■ EXERCISE INSTRUCTIONS ■
Copy out every line of the records where the string "payload" occurs.

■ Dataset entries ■

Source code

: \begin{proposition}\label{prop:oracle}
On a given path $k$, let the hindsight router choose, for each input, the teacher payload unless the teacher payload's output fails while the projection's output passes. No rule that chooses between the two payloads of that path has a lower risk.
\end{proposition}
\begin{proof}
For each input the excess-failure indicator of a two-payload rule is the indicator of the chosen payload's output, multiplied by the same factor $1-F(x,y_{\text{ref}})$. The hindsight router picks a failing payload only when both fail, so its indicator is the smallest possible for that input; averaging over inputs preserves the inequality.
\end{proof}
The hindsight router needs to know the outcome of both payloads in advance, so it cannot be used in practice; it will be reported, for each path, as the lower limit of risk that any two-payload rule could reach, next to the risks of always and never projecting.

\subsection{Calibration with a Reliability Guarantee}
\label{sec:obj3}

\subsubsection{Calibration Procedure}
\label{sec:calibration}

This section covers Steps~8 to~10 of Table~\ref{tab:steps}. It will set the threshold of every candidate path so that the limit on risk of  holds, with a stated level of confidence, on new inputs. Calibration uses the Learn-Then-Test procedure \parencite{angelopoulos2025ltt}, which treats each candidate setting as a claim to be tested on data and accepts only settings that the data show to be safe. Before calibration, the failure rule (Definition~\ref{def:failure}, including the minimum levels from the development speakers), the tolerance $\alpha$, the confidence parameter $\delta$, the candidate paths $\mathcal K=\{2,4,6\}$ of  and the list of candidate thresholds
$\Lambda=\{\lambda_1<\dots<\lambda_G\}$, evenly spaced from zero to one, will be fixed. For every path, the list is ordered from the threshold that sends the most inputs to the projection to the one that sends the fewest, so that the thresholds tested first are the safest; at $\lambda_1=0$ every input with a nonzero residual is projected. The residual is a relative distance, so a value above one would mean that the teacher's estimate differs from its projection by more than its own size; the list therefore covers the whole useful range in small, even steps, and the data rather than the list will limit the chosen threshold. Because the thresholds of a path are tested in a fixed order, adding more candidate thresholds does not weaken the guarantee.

■ TASK OUTPUT ■
On a given path $k$, let the hindsight router choose, for each input, the teacher payload unless the teacher payload's output fails while the projection's output passes. No rule that chooses between the two payloads of that path has a lower risk.
For each input the excess-failure indicator of a two-payload rule is the indicator of the chosen payload's output, multiplied by the same factor $1-F(x,y_{\text{ref}})$. The hindsight router picks a failing payload only when both fail, so its indicator is the smallest possible for that input; averaging over inputs preserves the inequality.
The hindsight router needs to know the outcome of both payloads in advance, so it cannot be used in practice; it will be reported, for each path, as the lower limit of risk that any two-payload rule could reach, next to the risks of always and never projecting.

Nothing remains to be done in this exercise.